• [Stored items from a collection]
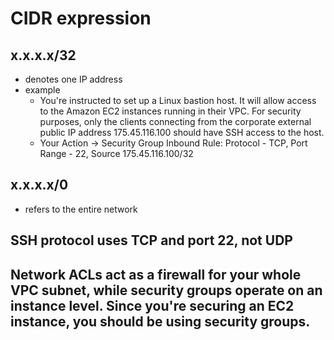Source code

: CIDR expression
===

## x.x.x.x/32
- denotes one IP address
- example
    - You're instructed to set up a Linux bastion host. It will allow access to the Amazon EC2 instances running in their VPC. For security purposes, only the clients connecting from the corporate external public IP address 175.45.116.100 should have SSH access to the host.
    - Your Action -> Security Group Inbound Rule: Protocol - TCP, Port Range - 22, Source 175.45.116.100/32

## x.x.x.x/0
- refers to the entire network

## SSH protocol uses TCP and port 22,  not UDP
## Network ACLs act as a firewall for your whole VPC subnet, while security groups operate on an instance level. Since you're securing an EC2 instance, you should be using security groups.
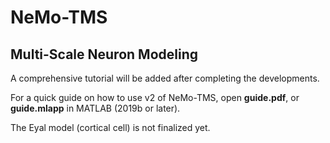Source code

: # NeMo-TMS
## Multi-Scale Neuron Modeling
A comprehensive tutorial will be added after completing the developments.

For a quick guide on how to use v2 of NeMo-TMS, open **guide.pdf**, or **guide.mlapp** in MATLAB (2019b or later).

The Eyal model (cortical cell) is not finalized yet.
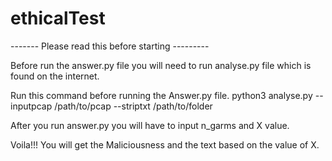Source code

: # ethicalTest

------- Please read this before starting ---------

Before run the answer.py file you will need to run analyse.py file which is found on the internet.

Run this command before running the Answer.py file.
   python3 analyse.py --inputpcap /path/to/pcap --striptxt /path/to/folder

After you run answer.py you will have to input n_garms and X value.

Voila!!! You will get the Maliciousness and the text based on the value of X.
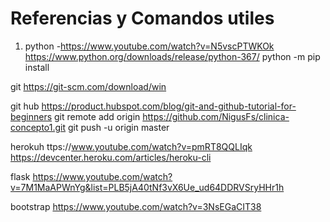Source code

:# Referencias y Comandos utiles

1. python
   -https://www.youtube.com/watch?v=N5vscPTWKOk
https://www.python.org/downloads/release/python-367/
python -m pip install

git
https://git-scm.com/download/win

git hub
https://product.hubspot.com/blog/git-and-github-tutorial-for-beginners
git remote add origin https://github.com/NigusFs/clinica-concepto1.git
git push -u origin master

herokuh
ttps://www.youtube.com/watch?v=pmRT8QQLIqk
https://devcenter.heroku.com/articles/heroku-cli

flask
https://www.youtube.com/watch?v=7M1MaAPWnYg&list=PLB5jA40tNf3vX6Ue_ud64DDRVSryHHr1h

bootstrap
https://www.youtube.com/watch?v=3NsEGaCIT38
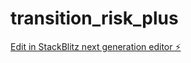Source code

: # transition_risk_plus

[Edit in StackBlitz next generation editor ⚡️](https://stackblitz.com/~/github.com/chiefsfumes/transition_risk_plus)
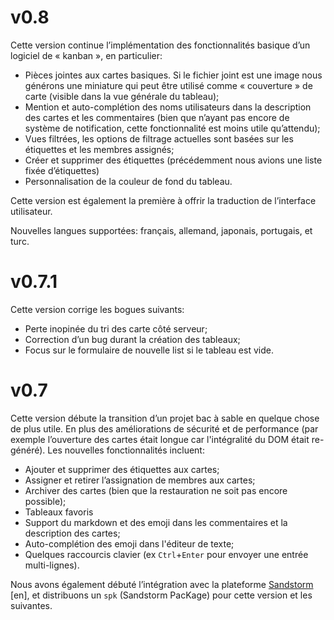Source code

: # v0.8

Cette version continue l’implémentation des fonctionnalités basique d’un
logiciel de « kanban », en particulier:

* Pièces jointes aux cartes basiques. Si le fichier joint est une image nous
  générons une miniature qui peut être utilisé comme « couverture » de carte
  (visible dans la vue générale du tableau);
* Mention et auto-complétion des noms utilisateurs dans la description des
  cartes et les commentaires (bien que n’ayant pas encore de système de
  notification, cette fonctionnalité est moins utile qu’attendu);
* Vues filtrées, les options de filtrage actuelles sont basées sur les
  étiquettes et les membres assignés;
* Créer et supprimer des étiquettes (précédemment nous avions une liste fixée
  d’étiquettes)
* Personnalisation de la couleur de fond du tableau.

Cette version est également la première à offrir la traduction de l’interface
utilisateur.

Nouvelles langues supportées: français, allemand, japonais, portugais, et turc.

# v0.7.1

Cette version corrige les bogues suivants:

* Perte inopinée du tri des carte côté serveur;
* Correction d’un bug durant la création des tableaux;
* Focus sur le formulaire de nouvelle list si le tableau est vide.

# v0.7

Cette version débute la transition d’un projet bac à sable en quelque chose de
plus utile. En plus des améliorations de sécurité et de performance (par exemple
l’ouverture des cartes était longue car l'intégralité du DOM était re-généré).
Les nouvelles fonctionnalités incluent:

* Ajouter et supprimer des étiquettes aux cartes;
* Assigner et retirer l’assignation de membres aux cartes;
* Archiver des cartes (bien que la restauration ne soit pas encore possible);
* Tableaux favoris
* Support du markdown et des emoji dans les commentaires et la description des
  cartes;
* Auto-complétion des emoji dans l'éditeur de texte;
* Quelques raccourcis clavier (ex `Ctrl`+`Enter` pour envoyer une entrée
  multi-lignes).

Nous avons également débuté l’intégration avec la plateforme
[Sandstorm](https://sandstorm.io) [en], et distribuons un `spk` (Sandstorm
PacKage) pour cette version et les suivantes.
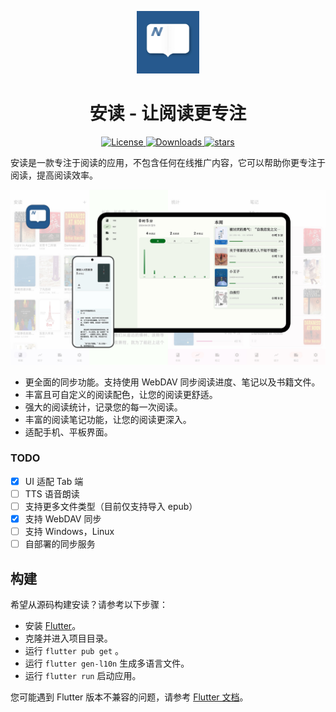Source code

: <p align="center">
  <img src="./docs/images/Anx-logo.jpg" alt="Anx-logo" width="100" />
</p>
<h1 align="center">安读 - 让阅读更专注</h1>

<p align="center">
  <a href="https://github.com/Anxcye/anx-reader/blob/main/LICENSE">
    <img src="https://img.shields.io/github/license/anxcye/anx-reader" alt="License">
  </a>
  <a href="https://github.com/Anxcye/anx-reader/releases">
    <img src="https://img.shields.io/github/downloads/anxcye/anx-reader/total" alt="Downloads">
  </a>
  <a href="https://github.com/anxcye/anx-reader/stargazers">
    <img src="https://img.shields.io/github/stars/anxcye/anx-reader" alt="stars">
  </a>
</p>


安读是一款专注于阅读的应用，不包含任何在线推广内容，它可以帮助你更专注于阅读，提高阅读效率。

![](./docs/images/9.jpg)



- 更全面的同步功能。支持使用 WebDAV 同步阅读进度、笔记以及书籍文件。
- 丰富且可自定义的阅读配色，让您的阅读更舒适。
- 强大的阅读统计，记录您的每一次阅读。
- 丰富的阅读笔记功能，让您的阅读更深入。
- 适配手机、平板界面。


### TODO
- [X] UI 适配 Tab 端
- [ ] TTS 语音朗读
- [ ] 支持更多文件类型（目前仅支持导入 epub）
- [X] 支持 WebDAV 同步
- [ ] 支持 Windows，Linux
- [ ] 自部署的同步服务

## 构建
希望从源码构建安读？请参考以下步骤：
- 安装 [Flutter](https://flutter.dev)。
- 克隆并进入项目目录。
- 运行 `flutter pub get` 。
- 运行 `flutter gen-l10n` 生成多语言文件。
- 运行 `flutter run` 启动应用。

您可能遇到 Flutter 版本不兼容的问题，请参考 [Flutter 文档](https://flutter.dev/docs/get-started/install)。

• [Goal of the exercise] The lines to return are those in the records above that hold the word "install".

• [Task output]
python -m pip install
您可能遇到 Flutter 版本不兼容的问题，请参考 [Flutter 文档](https://flutter.dev/docs/get-started/install)。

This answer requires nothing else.